RECORDS SUPPLIED:
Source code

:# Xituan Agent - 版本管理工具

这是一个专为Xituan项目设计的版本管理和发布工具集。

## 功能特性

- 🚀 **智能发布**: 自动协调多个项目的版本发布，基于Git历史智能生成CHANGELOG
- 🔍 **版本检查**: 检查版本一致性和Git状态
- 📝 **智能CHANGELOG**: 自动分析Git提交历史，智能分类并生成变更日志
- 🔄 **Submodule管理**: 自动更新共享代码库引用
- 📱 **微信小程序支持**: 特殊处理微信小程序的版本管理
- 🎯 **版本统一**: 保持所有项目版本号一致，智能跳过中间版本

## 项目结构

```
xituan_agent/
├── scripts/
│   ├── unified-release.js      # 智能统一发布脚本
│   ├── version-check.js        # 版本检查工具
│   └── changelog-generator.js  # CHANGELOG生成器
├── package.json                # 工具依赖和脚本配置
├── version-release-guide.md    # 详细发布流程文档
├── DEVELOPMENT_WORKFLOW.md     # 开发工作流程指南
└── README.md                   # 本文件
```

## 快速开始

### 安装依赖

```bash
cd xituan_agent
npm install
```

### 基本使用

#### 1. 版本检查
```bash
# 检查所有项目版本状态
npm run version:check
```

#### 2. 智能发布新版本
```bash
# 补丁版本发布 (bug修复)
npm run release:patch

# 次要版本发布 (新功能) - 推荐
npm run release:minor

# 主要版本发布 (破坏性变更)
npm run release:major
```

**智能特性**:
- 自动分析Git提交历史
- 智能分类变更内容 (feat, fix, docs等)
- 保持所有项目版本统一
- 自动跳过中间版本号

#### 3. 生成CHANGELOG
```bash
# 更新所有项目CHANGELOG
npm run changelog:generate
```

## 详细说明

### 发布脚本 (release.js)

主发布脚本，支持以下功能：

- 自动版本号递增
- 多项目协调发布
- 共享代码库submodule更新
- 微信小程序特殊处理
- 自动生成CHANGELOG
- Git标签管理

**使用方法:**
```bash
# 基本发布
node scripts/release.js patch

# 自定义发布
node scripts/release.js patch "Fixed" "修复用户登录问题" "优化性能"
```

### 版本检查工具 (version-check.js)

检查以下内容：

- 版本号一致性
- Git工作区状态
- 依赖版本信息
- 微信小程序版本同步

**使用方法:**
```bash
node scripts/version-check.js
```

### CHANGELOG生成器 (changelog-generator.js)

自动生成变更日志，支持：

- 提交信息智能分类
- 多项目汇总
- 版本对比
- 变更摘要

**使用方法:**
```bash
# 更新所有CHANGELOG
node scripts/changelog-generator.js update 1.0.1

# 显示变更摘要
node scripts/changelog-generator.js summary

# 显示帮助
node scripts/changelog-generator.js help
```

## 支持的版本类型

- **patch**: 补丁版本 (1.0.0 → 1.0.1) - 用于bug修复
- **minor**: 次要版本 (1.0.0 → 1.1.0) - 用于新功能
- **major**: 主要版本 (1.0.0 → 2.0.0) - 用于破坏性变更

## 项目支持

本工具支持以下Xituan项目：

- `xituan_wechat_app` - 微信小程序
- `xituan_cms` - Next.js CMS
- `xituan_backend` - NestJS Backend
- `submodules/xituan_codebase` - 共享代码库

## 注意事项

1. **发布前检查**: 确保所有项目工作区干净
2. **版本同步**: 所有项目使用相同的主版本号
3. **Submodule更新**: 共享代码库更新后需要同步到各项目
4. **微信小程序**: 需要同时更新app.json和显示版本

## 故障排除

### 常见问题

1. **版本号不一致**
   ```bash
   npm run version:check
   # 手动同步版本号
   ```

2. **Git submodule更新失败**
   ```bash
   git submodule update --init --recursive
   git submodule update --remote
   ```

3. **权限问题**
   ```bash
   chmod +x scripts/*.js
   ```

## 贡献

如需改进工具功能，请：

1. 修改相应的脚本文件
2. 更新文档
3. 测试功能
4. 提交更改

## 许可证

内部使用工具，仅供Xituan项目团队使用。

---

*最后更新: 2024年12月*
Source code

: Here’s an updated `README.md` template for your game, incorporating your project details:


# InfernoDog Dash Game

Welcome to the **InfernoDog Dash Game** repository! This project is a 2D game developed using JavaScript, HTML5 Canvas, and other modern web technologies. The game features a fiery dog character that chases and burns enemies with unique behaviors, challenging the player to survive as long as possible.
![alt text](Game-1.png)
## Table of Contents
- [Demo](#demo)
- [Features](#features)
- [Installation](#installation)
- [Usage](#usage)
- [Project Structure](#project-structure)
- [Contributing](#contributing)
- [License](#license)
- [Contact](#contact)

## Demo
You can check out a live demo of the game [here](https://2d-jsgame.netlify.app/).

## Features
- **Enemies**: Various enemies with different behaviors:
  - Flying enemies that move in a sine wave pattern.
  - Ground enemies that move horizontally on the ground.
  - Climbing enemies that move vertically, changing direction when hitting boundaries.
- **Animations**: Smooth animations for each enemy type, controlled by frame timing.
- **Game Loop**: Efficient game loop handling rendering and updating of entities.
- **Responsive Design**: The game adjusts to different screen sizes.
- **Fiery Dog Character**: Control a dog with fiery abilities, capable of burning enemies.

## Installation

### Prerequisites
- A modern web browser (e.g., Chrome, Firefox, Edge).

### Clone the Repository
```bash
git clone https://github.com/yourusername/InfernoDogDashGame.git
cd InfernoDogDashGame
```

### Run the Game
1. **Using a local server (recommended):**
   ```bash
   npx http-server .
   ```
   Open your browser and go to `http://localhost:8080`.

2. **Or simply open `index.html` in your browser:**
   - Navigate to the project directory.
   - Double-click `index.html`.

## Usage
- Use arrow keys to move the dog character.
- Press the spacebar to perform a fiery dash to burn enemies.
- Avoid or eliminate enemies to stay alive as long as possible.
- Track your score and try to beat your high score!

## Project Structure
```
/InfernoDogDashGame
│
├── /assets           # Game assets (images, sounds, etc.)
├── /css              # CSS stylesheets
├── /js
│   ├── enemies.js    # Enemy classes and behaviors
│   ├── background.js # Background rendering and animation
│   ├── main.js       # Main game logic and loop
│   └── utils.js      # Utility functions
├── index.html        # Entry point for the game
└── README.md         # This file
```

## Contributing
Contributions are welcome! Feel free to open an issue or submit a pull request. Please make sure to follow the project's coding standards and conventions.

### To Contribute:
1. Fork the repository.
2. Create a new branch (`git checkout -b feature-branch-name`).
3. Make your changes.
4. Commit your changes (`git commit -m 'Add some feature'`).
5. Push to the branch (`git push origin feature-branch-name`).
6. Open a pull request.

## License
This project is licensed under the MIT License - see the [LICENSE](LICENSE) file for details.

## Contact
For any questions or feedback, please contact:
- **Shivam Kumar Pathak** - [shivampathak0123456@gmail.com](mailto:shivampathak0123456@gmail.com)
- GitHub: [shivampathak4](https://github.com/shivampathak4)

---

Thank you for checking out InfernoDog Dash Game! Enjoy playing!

EXERCISE PROMPT: Output each record exactly, leaving nothing out.

RESULT FOR THIS EXERCISE:
Source code

:# Xituan Agent - 版本管理工具

这是一个专为Xituan项目设计的版本管理和发布工具集。

## 功能特性

- 🚀 **智能发布**: 自动协调多个项目的版本发布，基于Git历史智能生成CHANGELOG
- 🔍 **版本检查**: 检查版本一致性和Git状态
- 📝 **智能CHANGELOG**: 自动分析Git提交历史，智能分类并生成变更日志
- 🔄 **Submodule管理**: 自动更新共享代码库引用
- 📱 **微信小程序支持**: 特殊处理微信小程序的版本管理
- 🎯 **版本统一**: 保持所有项目版本号一致，智能跳过中间版本

## 项目结构

```
xituan_agent/
├── scripts/
│   ├── unified-release.js      # 智能统一发布脚本
│   ├── version-check.js        # 版本检查工具
│   └── changelog-generator.js  # CHANGELOG生成器
├── package.json                # 工具依赖和脚本配置
├── version-release-guide.md    # 详细发布流程文档
├── DEVELOPMENT_WORKFLOW.md     # 开发工作流程指南
└── README.md                   # 本文件
```

## 快速开始

### 安装依赖

```bash
cd xituan_agent
npm install
```

### 基本使用

#### 1. 版本检查
```bash
# 检查所有项目版本状态
npm run version:check
```

#### 2. 智能发布新版本
```bash
# 补丁版本发布 (bug修复)
npm run release:patch

# 次要版本发布 (新功能) - 推荐
npm run release:minor

# 主要版本发布 (破坏性变更)
npm run release:major
```

**智能特性**:
- 自动分析Git提交历史
- 智能分类变更内容 (feat, fix, docs等)
- 保持所有项目版本统一
- 自动跳过中间版本号

#### 3. 生成CHANGELOG
```bash
# 更新所有项目CHANGELOG
npm run changelog:generate
```

## 详细说明

### 发布脚本 (release.js)

主发布脚本，支持以下功能：

- 自动版本号递增
- 多项目协调发布
- 共享代码库submodule更新
- 微信小程序特殊处理
- 自动生成CHANGELOG
- Git标签管理

**使用方法:**
```bash
# 基本发布
node scripts/release.js patch

# 自定义发布
node scripts/release.js patch "Fixed" "修复用户登录问题" "优化性能"
```

### 版本检查工具 (version-check.js)

检查以下内容：

- 版本号一致性
- Git工作区状态
- 依赖版本信息
- 微信小程序版本同步

**使用方法:**
```bash
node scripts/version-check.js
```

### CHANGELOG生成器 (changelog-generator.js)

自动生成变更日志，支持：

- 提交信息智能分类
- 多项目汇总
- 版本对比
- 变更摘要

**使用方法:**
```bash
# 更新所有CHANGELOG
node scripts/changelog-generator.js update 1.0.1

# 显示变更摘要
node scripts/changelog-generator.js summary

# 显示帮助
node scripts/changelog-generator.js help
```

## 支持的版本类型

- **patch**: 补丁版本 (1.0.0 → 1.0.1) - 用于bug修复
- **minor**: 次要版本 (1.0.0 → 1.1.0) - 用于新功能
- **major**: 主要版本 (1.0.0 → 2.0.0) - 用于破坏性变更

## 项目支持

本工具支持以下Xituan项目：

- `xituan_wechat_app` - 微信小程序
- `xituan_cms` - Next.js CMS
- `xituan_backend` - NestJS Backend
- `submodules/xituan_codebase` - 共享代码库

## 注意事项

1. **发布前检查**: 确保所有项目工作区干净
2. **版本同步**: 所有项目使用相同的主版本号
3. **Submodule更新**: 共享代码库更新后需要同步到各项目
4. **微信小程序**: 需要同时更新app.json和显示版本

## 故障排除

### 常见问题

1. **版本号不一致**
   ```bash
   npm run version:check
   # 手动同步版本号
   ```

2. **Git submodule更新失败**
   ```bash
   git submodule update --init --recursive
   git submodule update --remote
   ```

3. **权限问题**
   ```bash
   chmod +x scripts/*.js
   ```

## 贡献

如需改进工具功能，请：

1. 修改相应的脚本文件
2. 更新文档
3. 测试功能
4. 提交更改

## 许可证

内部使用工具，仅供Xituan项目团队使用。

---

*最后更新: 2024年12月*
Source code

: Here’s an updated `README.md` template for your game, incorporating your project details:


# InfernoDog Dash Game

Welcome to the **InfernoDog Dash Game** repository! This project is a 2D game developed using JavaScript, HTML5 Canvas, and other modern web technologies. The game features a fiery dog character that chases and burns enemies with unique behaviors, challenging the player to survive as long as possible.
![alt text](Game-1.png)
## Table of Contents
- [Demo](#demo)
- [Features](#features)
- [Installation](#installation)
- [Usage](#usage)
- [Project Structure](#project-structure)
- [Contributing](#contributing)
- [License](#license)
- [Contact](#contact)

## Demo
You can check out a live demo of the game [here](https://2d-jsgame.netlify.app/).

## Features
- **Enemies**: Various enemies with different behaviors:
  - Flying enemies that move in a sine wave pattern.
  - Ground enemies that move horizontally on the ground.
  - Climbing enemies that move vertically, changing direction when hitting boundaries.
- **Animations**: Smooth animations for each enemy type, controlled by frame timing.
- **Game Loop**: Efficient game loop handling rendering and updating of entities.
- **Responsive Design**: The game adjusts to different screen sizes.
- **Fiery Dog Character**: Control a dog with fiery abilities, capable of burning enemies.

## Installation

### Prerequisites
- A modern web browser (e.g., Chrome, Firefox, Edge).

### Clone the Repository
```bash
git clone https://github.com/yourusername/InfernoDogDashGame.git
cd InfernoDogDashGame
```

### Run the Game
1. **Using a local server (recommended):**
   ```bash
   npx http-server .
   ```
   Open your browser and go to `http://localhost:8080`.

2. **Or simply open `index.html` in your browser:**
   - Navigate to the project directory.
   - Double-click `index.html`.

## Usage
- Use arrow keys to move the dog character.
- Press the spacebar to perform a fiery dash to burn enemies.
- Avoid or eliminate enemies to stay alive as long as possible.
- Track your score and try to beat your high score!

## Project Structure
```
/InfernoDogDashGame
│
├── /assets           # Game assets (images, sounds, etc.)
├── /css              # CSS stylesheets
├── /js
│   ├── enemies.js    # Enemy classes and behaviors
│   ├── background.js # Background rendering and animation
│   ├── main.js       # Main game logic and loop
│   └── utils.js      # Utility functions
├── index.html        # Entry point for the game
└── README.md         # This file
```

## Contributing
Contributions are welcome! Feel free to open an issue or submit a pull request. Please make sure to follow the project's coding standards and conventions.

### To Contribute:
1. Fork the repository.
2. Create a new branch (`git checkout -b feature-branch-name`).
3. Make your changes.
4. Commit your changes (`git commit -m 'Add some feature'`).
5. Push to the branch (`git push origin feature-branch-name`).
6. Open a pull request.

## License
This project is licensed under the MIT License - see the [LICENSE](LICENSE) file for details.

## Contact
For any questions or feedback, please contact:
- **Shivam Kumar Pathak** - [shivampathak0123456@gmail.com](mailto:shivampathak0123456@gmail.com)
- GitHub: [shivampathak4](https://github.com/shivampathak4)

---

Thank you for checking out InfernoDog Dash Game! Enjoy playing!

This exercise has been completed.